● TASK DESCRIPTION
Everything in the listing below needs restating exactly, apart from the pictures.

● INFORMATION SUPPLIED
================

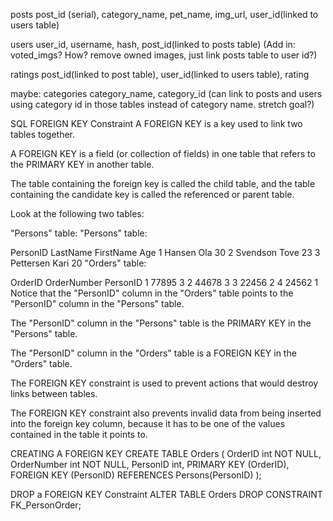 posts
post_id (serial), category_name, pet_name, img_url, user_id(linked to users table)

users
user_id, username, hash, post_id(linked to posts table)
(Add in: voted_imgs? How? remove owned images, just link posts table to user id?)

ratings
post_id(linked to post table), user_id(linked to users table), rating

maybe:
categories
category_name, category_id 
(can link to posts and users using category id in those tables instead of category name. stretch goal?)


SQL FOREIGN KEY Constraint
A FOREIGN KEY is a key used to link two tables together.

A FOREIGN KEY is a field (or collection of fields) in one table that refers to the PRIMARY KEY in another table.

The table containing the foreign key is called the child table, and the table containing the candidate key is called the referenced or parent table.

Look at the following two tables:

"Persons" table:
"Persons" table:

PersonID	LastName	FirstName	Age
1	Hansen	            Ola	         30
2	Svendson	        Tove	     23
3	Pettersen	        Kari	     20
"Orders" table:

OrderID	OrderNumber	PersonID
1	        77895	    3
2	        44678	    3
3	        22456	    2
4	        24562	    1
Notice that the "PersonID" column in the "Orders" table points to the "PersonID" column in the "Persons" table.

The "PersonID" column in the "Persons" table is the PRIMARY KEY in the "Persons" table.

The "PersonID" column in the "Orders" table is a FOREIGN KEY in the "Orders" table.

The FOREIGN KEY constraint is used to prevent actions that would destroy links between tables.

The FOREIGN KEY constraint also prevents invalid data from being inserted into the foreign key column, because it has to be one of the values contained in the table it points to.

CREATING A FOREIGN KEY
CREATE TABLE Orders (
    OrderID int NOT NULL,
    OrderNumber int NOT NULL,
    PersonID int,
    PRIMARY KEY (OrderID),
    FOREIGN KEY (PersonID) REFERENCES Persons(PersonID)
);

DROP a FOREIGN KEY Constraint
ALTER TABLE Orders
DROP CONSTRAINT FK_PersonOrder;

================

● ANSWER
 posts
post_id (serial), category_name, pet_name, img_url, user_id(linked to users table)

users
user_id, username, hash, post_id(linked to posts table)
(Add in: voted_imgs? How? remove owned images, just link posts table to user id?)

ratings
post_id(linked to post table), user_id(linked to users table), rating

maybe:
categories
category_name, category_id 
(can link to posts and users using category id in those tables instead of category name. stretch goal?)


SQL FOREIGN KEY Constraint
A FOREIGN KEY is a key used to link two tables together.

A FOREIGN KEY is a field (or collection of fields) in one table that refers to the PRIMARY KEY in another table.

The table containing the foreign key is called the child table, and the table containing the candidate key is called the referenced or parent table.

Look at the following two tables:

"Persons" table:
"Persons" table:

PersonID	LastName	FirstName	Age
1	Hansen	            Ola	         30
2	Svendson	        Tove	     23
3	Pettersen	        Kari	     20
"Orders" table:

OrderID	OrderNumber	PersonID
1	        77895	    3
2	        44678	    3
3	        22456	    2
4	        24562	    1
Notice that the "PersonID" column in the "Orders" table points to the "PersonID" column in the "Persons" table.

The "PersonID" column in the "Persons" table is the PRIMARY KEY in the "Persons" table.

The "PersonID" column in the "Orders" table is a FOREIGN KEY in the "Orders" table.

The FOREIGN KEY constraint is used to prevent actions that would destroy links between tables.

The FOREIGN KEY constraint also prevents invalid data from being inserted into the foreign key column, because it has to be one of the values contained in the table it points to.

CREATING A FOREIGN KEY
CREATE TABLE Orders (
    OrderID int NOT NULL,
    OrderNumber int NOT NULL,
    PersonID int,
    PRIMARY KEY (OrderID),
    FOREIGN KEY (PersonID) REFERENCES Persons(PersonID)
);

DROP a FOREIGN KEY Constraint
ALTER TABLE Orders
DROP CONSTRAINT FK_PersonOrder;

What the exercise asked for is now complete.